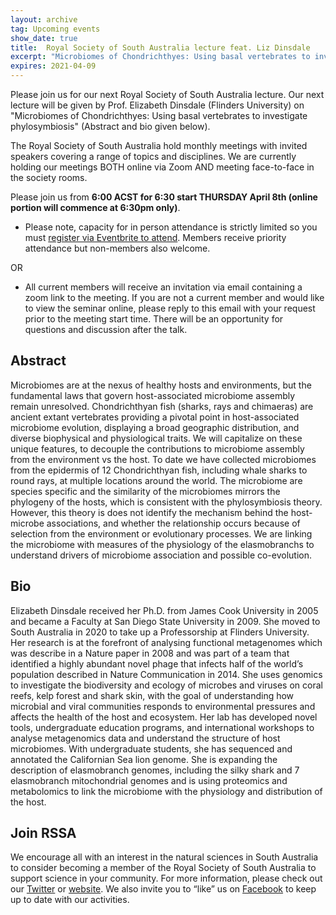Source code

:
 ```yaml
---
layout: archive
tag: Upcoming events
show_date: true
title:  Royal Society of South Australia lecture feat. Liz Dinsdale
excerpt: "Microbiomes of Chondrichthyes: Using basal vertebrates to investigate phylosymbiosis"
expires: 2021-04-09
---
```


Please join us for our next Royal Society of South Australia lecture. Our next lecture will be given by Prof. 
Elizabeth Dinsdale (Flinders University) on "Microbiomes of Chondrichthyes: Using basal vertebrates to investigate 
phylosymbiosis" (Abstract and bio given below).

The Royal Society of South Australia hold monthly meetings with invited speakers covering a range of topics and 
disciplines. We are currently holding our meetings BOTH online via Zoom AND meeting face-to-face in the society rooms.

Please join us from __6:00 ACST for 6:30 start THURSDAY April 8th (online portion will commence at 6:30pm only)__. 

 - Please note, capacity for in person attendance is strictly limited so you must 
[register via Eventbrite to attend](https://www.eventbrite.com.au/e/148133016841 ). Members receive priority attendance 
but non-members also welcome.
   
OR

 - All current members will receive an invitation via email containing a zoom link to the meeting. If you are not a 
current member and would like to view the seminar online, please reply to this email with your request prior to the 
meeting start time. There will be an opportunity for questions and discussion after the talk.

## Abstract 

Microbiomes are at the nexus of healthy hosts and environments, but the fundamental laws that govern 
host-associated microbiome assembly remain unresolved. Chondrichthyan fish (sharks, rays and chimaeras) are ancient 
extant vertebrates providing a pivotal point in host-associated microbiome evolution, displaying a broad geographic 
distribution, and diverse biophysical and physiological traits. We will capitalize on these unique features, to decouple 
the contributions to microbiome assembly from the environment vs the host. To date we have collected microbiomes from 
the epidermis of 12 Chondrichthyan fish, including whale sharks to round rays, at multiple locations around the world. 
The microbiome are species specific and the similarity of the microbiomes mirrors the phylogeny of the hosts, which is 
consistent with the phylosymbiosis theory. However, this theory is does not identify the mechanism behind the host-
microbe associations, and whether the relationship occurs because of selection from the environment or evolutionary 
processes. We are linking the microbiome with measures of the physiology of the elasmobranchs to understand drivers of 
microbiome association and possible co-evolution.

## Bio

Elizabeth Dinsdale received her Ph.D. from James Cook University in 2005 and became a Faculty at San Diego State 
University in 2009. She moved to South Australia in 2020 to take up a Professorship at Flinders University. Her research 
is at the forefront of analysing functional metagenomes which was describe in a Nature paper in 2008 and was part of a 
team that identified a highly abundant novel phage that infects half of the world’s population described in Nature 
Communication in 2014. She uses genomics to investigate the biodiversity and ecology of microbes and viruses on coral 
reefs, kelp forest and shark skin, with the goal of understanding how microbial and viral communities responds to 
environmental pressures and affects the health of the host and ecosystem. Her lab has developed novel tools, 
undergraduate education programs, and international workshops to analyse metagenomics data and understand the structure 
of host microbiomes. With undergraduate students, she has sequenced and annotated the Californian Sea lion genome. She 
is expanding the description of elasmobranch genomes, including the silky shark and 7 elasmobranch mitochondrial genomes 
and is using proteomics and metabolomics to link the microbiome with the physiology and distribution of the host.

## Join RSSA

We encourage all with an interest in the natural sciences in South Australia to consider becoming a member of the Royal 
Society of South Australia to support science in your community. For more information, please check out our 
[Twitter](https://twitter.com/RoySocSA) or [website](http://www.rssa.org.au/). We also invite you to 
“like” us on [Facebook](https://www.facebook.com/roysocsa/) to keep up to date with our activities.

* * *

▶ ACTIVITY: Restate word for word the entries above from the line with "team that identified" through the line with "Communication in 2014.", inclusive, leaving out everything else.

▶ WRITTEN RESPONSE:
team that identified a highly abundant novel phage that infects half of the world’s population described in Nature 
Communication in 2014. She uses genomics to investigate the biodiversity and ecology of microbes and viruses on coral 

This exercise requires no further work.